EXERCISE INSTRUCTIONS |
Provide again, from the entries below, every line from the one containing "ἔρεσθαι, ask." through the one containing "ἔρχομαι, I come.", exactly as written, and no other line.

RECORD EXCERPTS |
#####
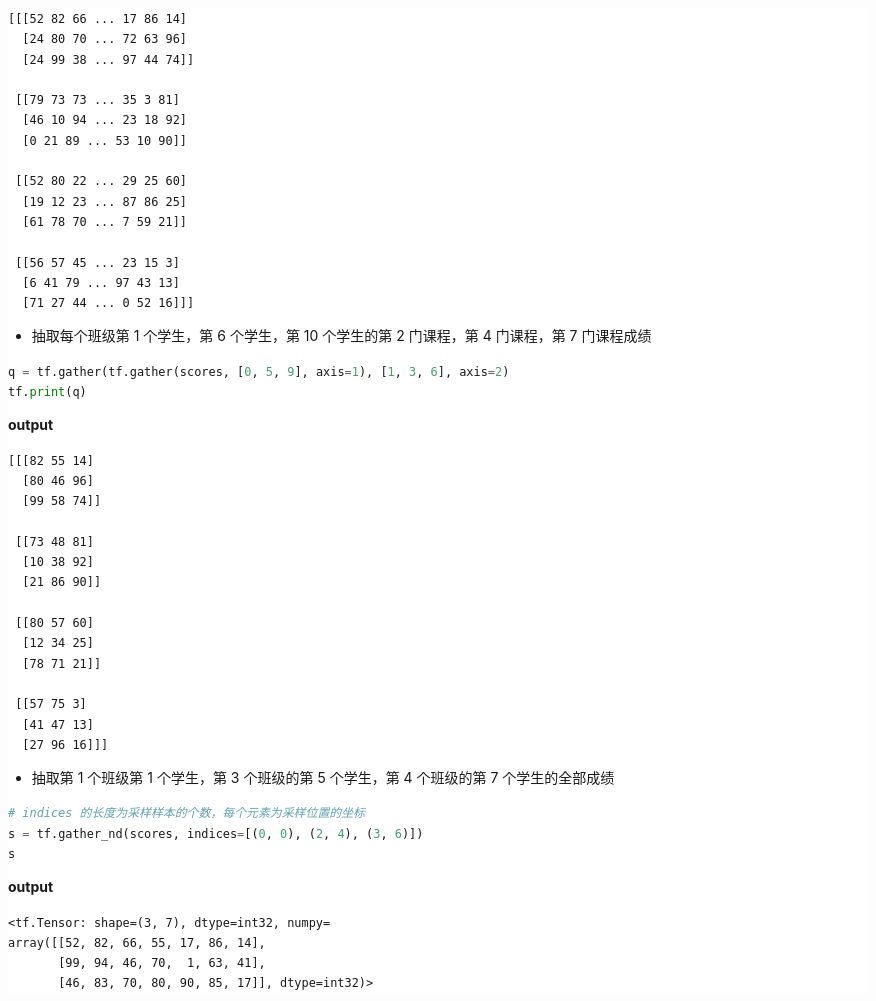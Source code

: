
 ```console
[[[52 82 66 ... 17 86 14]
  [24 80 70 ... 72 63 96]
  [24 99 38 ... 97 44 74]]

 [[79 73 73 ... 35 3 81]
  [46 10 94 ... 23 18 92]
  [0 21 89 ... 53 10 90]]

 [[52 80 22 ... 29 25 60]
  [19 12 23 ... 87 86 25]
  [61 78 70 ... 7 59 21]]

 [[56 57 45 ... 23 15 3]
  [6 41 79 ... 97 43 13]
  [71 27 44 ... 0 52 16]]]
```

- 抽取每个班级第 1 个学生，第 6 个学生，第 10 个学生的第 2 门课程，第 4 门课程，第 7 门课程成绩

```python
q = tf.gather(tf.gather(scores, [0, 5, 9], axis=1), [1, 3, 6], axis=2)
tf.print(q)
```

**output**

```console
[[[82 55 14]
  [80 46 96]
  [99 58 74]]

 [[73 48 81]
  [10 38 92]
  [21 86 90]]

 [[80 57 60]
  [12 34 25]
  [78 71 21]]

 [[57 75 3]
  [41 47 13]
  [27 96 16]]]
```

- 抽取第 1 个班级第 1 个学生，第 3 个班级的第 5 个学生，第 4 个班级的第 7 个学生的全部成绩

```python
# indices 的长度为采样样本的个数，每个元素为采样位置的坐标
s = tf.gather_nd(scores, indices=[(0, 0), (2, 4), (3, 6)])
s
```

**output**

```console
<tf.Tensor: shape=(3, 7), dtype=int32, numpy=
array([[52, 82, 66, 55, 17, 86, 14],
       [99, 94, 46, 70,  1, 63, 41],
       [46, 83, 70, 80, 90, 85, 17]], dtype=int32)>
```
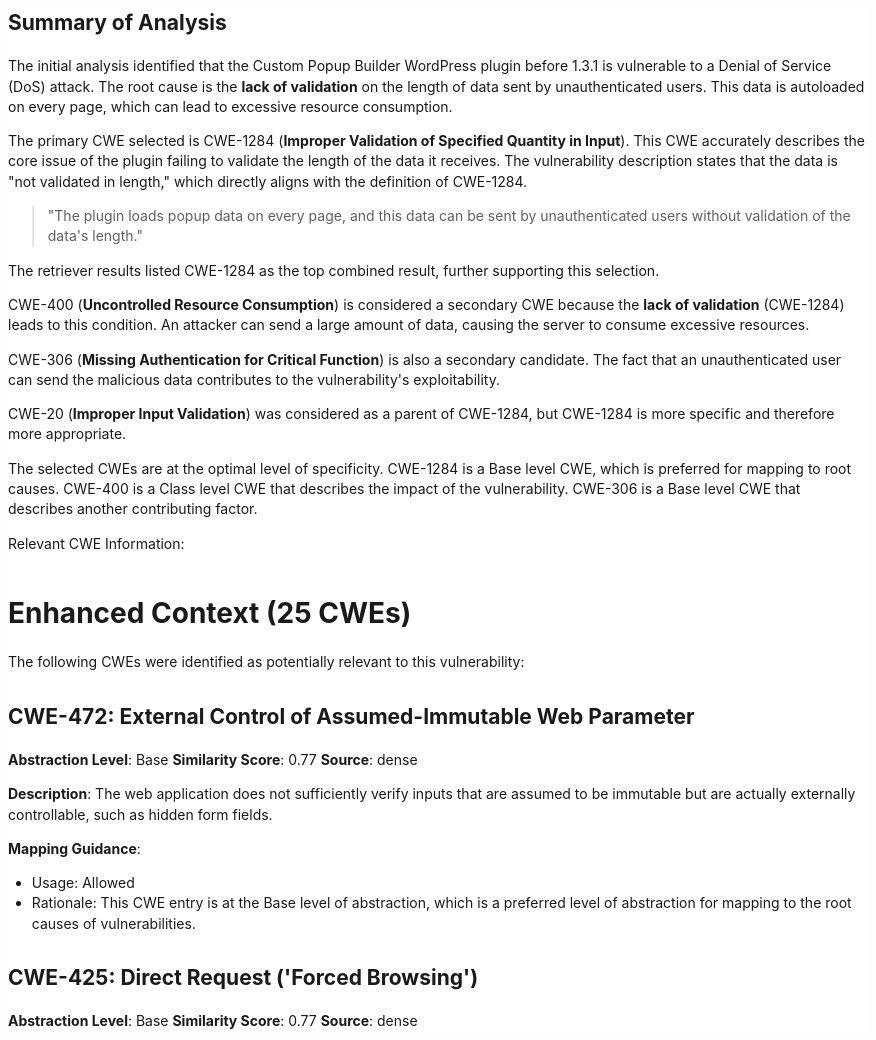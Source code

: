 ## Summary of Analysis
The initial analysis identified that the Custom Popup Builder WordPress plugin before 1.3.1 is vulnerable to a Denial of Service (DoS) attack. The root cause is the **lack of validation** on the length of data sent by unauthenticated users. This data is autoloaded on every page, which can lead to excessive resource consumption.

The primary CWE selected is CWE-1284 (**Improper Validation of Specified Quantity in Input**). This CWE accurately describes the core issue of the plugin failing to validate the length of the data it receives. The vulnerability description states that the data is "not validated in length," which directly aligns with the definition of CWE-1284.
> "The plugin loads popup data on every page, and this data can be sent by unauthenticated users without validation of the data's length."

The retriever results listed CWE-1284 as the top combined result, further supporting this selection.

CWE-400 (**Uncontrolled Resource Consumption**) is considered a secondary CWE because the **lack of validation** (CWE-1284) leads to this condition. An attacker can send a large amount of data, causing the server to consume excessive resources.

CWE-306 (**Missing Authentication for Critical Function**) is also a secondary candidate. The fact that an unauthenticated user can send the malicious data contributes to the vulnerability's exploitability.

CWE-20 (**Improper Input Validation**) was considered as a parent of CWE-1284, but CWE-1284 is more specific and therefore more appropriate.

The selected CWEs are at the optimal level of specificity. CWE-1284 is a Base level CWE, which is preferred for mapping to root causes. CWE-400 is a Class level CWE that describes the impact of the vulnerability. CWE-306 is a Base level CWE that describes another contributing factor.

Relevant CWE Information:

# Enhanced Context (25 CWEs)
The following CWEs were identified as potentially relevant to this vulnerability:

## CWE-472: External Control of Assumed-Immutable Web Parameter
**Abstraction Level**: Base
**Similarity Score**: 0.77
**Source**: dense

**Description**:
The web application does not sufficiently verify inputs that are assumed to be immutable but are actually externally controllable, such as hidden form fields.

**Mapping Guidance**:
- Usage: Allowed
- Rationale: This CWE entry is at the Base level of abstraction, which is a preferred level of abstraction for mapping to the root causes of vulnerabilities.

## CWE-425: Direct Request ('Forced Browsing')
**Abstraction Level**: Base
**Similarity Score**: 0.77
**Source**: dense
#####
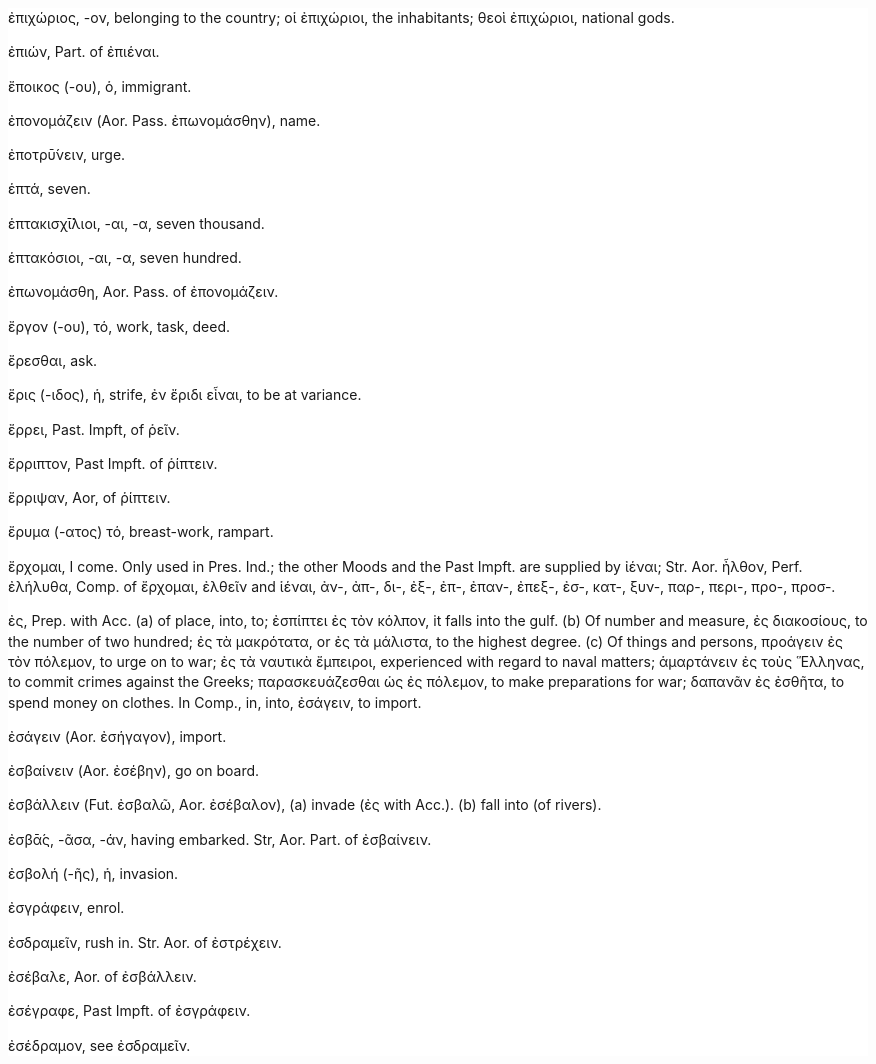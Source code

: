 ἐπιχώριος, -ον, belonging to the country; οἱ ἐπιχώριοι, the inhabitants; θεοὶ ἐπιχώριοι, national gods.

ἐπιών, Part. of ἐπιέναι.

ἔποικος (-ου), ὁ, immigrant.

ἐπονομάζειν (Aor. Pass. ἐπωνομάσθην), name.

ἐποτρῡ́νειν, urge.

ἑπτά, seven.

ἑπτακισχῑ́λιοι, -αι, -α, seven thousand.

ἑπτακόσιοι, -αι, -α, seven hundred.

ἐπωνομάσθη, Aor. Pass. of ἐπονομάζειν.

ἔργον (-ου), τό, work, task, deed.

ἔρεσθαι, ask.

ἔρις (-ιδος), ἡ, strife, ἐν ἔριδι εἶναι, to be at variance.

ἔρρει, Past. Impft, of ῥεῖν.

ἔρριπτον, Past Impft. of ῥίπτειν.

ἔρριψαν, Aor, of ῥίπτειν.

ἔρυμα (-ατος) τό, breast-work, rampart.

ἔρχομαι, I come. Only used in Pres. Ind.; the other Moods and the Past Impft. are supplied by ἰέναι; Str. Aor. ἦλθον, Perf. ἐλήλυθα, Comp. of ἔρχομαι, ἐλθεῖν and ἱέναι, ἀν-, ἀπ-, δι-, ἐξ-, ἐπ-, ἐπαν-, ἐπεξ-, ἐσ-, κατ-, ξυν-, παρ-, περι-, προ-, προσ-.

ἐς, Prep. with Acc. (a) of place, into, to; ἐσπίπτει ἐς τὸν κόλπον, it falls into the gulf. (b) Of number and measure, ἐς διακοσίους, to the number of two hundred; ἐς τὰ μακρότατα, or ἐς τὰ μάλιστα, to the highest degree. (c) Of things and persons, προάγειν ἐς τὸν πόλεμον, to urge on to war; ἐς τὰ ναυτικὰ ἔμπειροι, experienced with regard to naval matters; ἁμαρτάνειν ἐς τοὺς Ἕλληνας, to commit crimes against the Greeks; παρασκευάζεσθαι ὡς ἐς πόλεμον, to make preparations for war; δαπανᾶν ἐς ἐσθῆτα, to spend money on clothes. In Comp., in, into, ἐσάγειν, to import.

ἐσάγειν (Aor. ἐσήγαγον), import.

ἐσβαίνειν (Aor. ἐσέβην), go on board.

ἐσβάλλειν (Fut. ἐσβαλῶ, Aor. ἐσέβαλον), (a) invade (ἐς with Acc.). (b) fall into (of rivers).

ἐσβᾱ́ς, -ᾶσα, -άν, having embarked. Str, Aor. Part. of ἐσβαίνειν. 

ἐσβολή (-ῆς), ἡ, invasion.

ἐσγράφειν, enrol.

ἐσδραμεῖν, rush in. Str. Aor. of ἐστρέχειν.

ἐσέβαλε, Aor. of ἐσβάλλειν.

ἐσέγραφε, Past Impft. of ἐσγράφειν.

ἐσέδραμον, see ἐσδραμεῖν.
#####
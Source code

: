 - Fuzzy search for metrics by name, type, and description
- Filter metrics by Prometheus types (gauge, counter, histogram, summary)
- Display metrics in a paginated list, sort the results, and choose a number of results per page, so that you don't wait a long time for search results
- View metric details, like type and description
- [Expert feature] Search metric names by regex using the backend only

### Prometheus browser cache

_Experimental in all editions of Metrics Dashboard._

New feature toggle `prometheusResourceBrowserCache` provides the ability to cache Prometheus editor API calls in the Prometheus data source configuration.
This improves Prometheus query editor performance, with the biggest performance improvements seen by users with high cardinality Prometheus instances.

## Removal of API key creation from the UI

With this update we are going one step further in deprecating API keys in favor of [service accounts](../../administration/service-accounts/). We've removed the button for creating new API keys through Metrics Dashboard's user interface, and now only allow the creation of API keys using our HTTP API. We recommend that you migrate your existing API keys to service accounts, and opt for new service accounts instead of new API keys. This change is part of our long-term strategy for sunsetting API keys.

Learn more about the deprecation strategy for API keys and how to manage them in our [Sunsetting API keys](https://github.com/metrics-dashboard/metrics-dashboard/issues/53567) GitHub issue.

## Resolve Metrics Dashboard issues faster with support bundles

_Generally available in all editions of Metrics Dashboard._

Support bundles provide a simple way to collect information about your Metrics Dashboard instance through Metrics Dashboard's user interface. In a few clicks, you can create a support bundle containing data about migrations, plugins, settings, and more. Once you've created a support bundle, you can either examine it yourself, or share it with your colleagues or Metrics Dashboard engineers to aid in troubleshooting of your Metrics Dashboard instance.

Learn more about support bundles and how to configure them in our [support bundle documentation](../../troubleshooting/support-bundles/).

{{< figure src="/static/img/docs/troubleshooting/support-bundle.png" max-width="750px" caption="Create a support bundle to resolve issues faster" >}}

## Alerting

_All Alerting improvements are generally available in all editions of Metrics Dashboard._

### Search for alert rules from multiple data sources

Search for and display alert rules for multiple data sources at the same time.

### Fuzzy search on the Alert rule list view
#####
REPLY |
ἔρεσθαι, ask.

ἔρις (-ιδος), ἡ, strife, ἐν ἔριδι εἶναι, to be at variance.

ἔρρει, Past. Impft, of ῥεῖν.

ἔρριπτον, Past Impft. of ῥίπτειν.

ἔρριψαν, Aor, of ῥίπτειν.

ἔρυμα (-ατος) τό, breast-work, rampart.

ἔρχομαι, I come. Only used in Pres. Ind.; the other Moods and the Past Impft. are supplied by ἰέναι; Str. Aor. ἦλθον, Perf. ἐλήλυθα, Comp. of ἔρχομαι, ἐλθεῖν and ἱέναι, ἀν-, ἀπ-, δι-, ἐξ-, ἐπ-, ἐπαν-, ἐπεξ-, ἐσ-, κατ-, ξυν-, παρ-, περι-, προ-, προσ-.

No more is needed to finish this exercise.